Research: A love/hate thing

Posted by Lisa

When I think of a writer, I'm a romantic. A writer lives in her old Vermont farmhouse where floor boards lie crooked and the windows are always drafty. An urban writer lives in a studio apartment above a popular restaurant where the business deals more than food. A writer is a loner. Quirky. The story builds in her imagination until the lives of her characters are more real to her than her own life. Plot lines are cob webs that weave through her brain. A story comes together in the writer's mind until it pours onto the page. My romantic writer doesn't stop to do, gulp, research.

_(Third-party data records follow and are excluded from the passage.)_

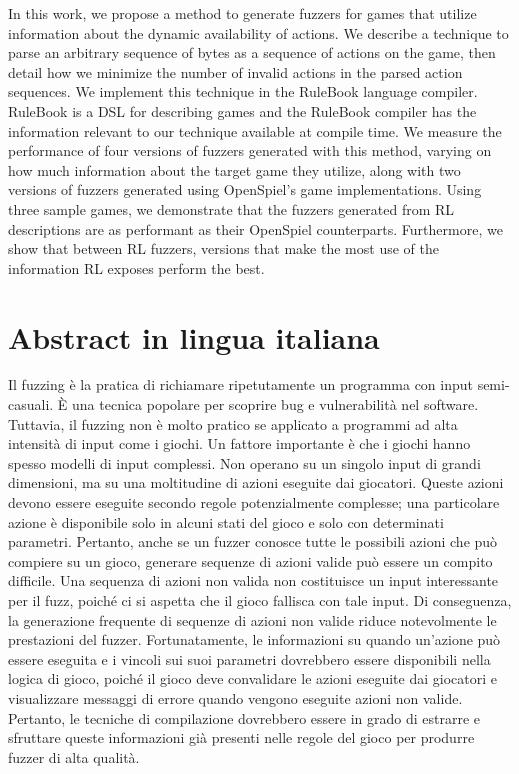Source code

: \documentclass{Configuration_Files/PoliMi3i_thesis}
\begin{document}
In this work, we propose a method to generate fuzzers for games that utilize information about the dynamic availability of actions.
We describe a technique to parse an arbitrary sequence of bytes as a sequence of actions on the game, then detail how we minimize the number of invalid actions in the parsed action sequences.
We implement this technique in the RuleBook language compiler. RuleBook is a DSL for describing games and the RuleBook compiler has the information relevant to our technique available at compile time.
We measure the performance of four versions of fuzzers generated with this method, varying on how much information about the target game they utilize, along with two versions of fuzzers generated using OpenSpiel's game implementations.
Using three sample games, we demonstrate that the fuzzers generated from RL descriptions are as performant as their OpenSpiel counterparts.
Furthermore, we show that between RL fuzzers, versions that make the most use of the information RL exposes perform the best.

\chapter*{Abstract in lingua italiana}
Il fuzzing è la pratica di richiamare ripetutamente un programma con input semi-casuali.
È una tecnica popolare per scoprire bug e vulnerabilità nel software.
Tuttavia, il fuzzing non è molto pratico se applicato a programmi ad alta intensità di input come i giochi.
Un fattore importante è che i giochi hanno spesso modelli di input complessi.
Non operano su un singolo input di grandi dimensioni, ma su una moltitudine di azioni eseguite dai giocatori.
Queste azioni devono essere eseguite secondo regole potenzialmente complesse; una particolare azione è disponibile solo in alcuni stati del gioco e solo con determinati parametri.
Pertanto, anche se un fuzzer conosce tutte le possibili azioni che può compiere su un gioco, generare sequenze di azioni valide può essere un compito difficile.
Una sequenza di azioni non valida non costituisce un input interessante per il fuzz, poiché ci si aspetta che il gioco fallisca con tale input.
Di conseguenza, la generazione frequente di sequenze di azioni non valide riduce notevolmente le prestazioni del fuzzer.
Fortunatamente, le informazioni su quando un'azione può essere eseguita e i vincoli sui suoi parametri dovrebbero essere disponibili nella logica di gioco, poiché il gioco deve convalidare le azioni eseguite dai giocatori e visualizzare messaggi di errore quando vengono eseguite azioni non valide.
Pertanto, le tecniche di compilazione dovrebbero essere in grado di estrarre e sfruttare queste informazioni già presenti nelle regole del gioco per produrre fuzzer di alta qualità.
\end{document}
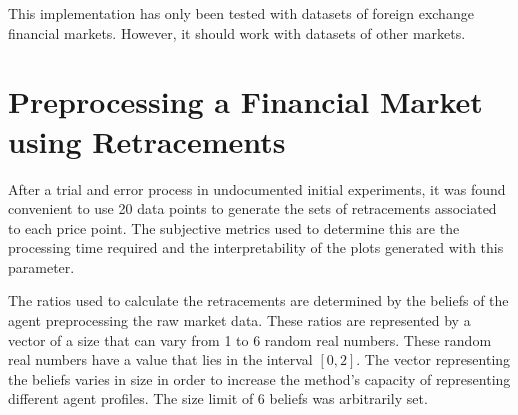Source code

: This implementation has only been tested with datasets of foreign exchange
financial markets. However, it should work with datasets of other
markets.

\section{Preprocessing a Financial Market using Retracements}
\label{section:preprocessing-a-financial-market-using-retracements:implementation}

After a trial and error process in undocumented initial experiments, it was
found convenient to use 20 data points to generate the sets of retracements
associated to each price point. The subjective metrics used to determine this
are the processing time required and the interpretability of the plots generated
with this parameter. %

The ratios used to calculate the retracements are determined by the beliefs of
the agent preprocessing the raw market data. These ratios are represented by a
vector of a size that can vary from 1 to 6 random real numbers. These random
real numbers have a value that lies in the interval $[0, 2]$. The vector
representing the beliefs varies in size in order to increase the method's
capacity of representing different agent profiles. The size limit of 6 beliefs
was arbitrarily set.

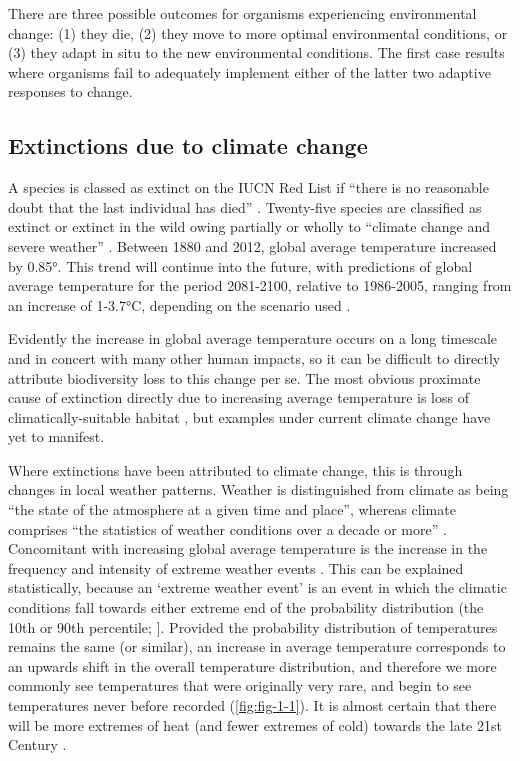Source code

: \documentclass[12pt,a4paper,]{report}
\theoremstyle{definition}
\theoremstyle{definition}
\theoremstyle{definition}
\theoremstyle{remark}
\begin{document}
There are three possible outcomes for organisms experiencing
environmental change: (1) they die, (2) they move to more optimal
environmental conditions, or (3) they adapt in situ to the new
environmental conditions. The first case results where organisms fail to
adequately implement either of the latter two adaptive responses to
change.

\subsection{Extinctions due to climate
change}\label{extinctions-due-to-climate-change}

A species is classed as extinct on the IUCN Red List if ``there is no
reasonable doubt that the last individual has died''
\citep{baillie_2004_2004}. Twenty-five species are classified as extinct
or extinct in the wild owing partially or wholly to ``climate change and
severe weather'' \citep{baillie_2004_2004}. Between 1880 and 2012,
global average temperature increased by 0.85°. This trend will continue
into the future, with predictions of global average temperature for the
period 2081-2100, relative to 1986-2005, ranging from an increase of
1-3.7°C, depending on the scenario used \citep{ipcc_climate_2013}.

Evidently the increase in global average temperature occurs on a long
timescale and in concert with many other human impacts, so it can be
difficult to directly attribute biodiversity loss to this change per se.
The most obvious proximate cause of extinction directly due to
increasing average temperature is loss of climatically-suitable habitat
\citep{thomas_extinction_2004}, but examples under current climate
change have yet to manifest.

Where extinctions have been attributed to climate change, this is
through changes in local weather patterns. Weather is distinguished from
climate as being ``the state of the atmosphere at a given time and
place'', whereas climate comprises ``the statistics of weather
conditions over a decade or more'' \citep{ipcc_climate_2013}.
Concomitant with increasing global average temperature is the increase
in the frequency and intensity of extreme weather events
\citep{ipcc_climate_2013}. This can be explained statistically, because
an `extreme weather event' is an event in which the climatic conditions
fall towards either extreme end of the probability distribution (the
10th or 90th percentile; \citet{ipcc_climate_2013}{]}. Provided the
probability distribution of temperatures remains the same (or similar),
an increase in average temperature corresponds to an upwards shift in
the overall temperature distribution, and therefore we more commonly see
temperatures that were originally very rare, and begin to see
temperatures never before recorded (\autoref{fig:fig-1-1}). It is almost
certain that there will be more extremes of heat (and fewer extremes of
cold) towards the late 21st Century \citep{ipcc_climate_2013}.
\end{document}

I had to do research for my first novel, and it was a chore. I had to learn about tides and beach topography. I studied the life cycle and mating habits of plovers. I interviewed a Coast Guard to understand search and rescue. I did it because I had to. It wasn't was as fun as writing.

For the novel I'm currently working on, I did research as well. I wanted to understand the people who built a railroad along the mountain range where my protagonist lives. Suddenly research turned, well, as fun as writing. I discovered something. Blogs aren't new. They started with letters. A series of letters is a blog. I found a website with pictures and letters from a year a reverend spent at a camp of men building the railroad. The details he documents helped me. I got carried away with reading his story. I think I forgot about writing for a day or two.

Now, for me, the danger is either spending not enough time on research, or getting carried away with research to the point that it takes time away from writing. Overall, the internet is invaluable. Interviews? Very important, no doubt. A necessary evil. Not my idea of what a writer does, but something that has to be done.

But when it comes down to it, I still want to live in that Vermont farmhouse, pound away on a keyboard, and then go snowboarding.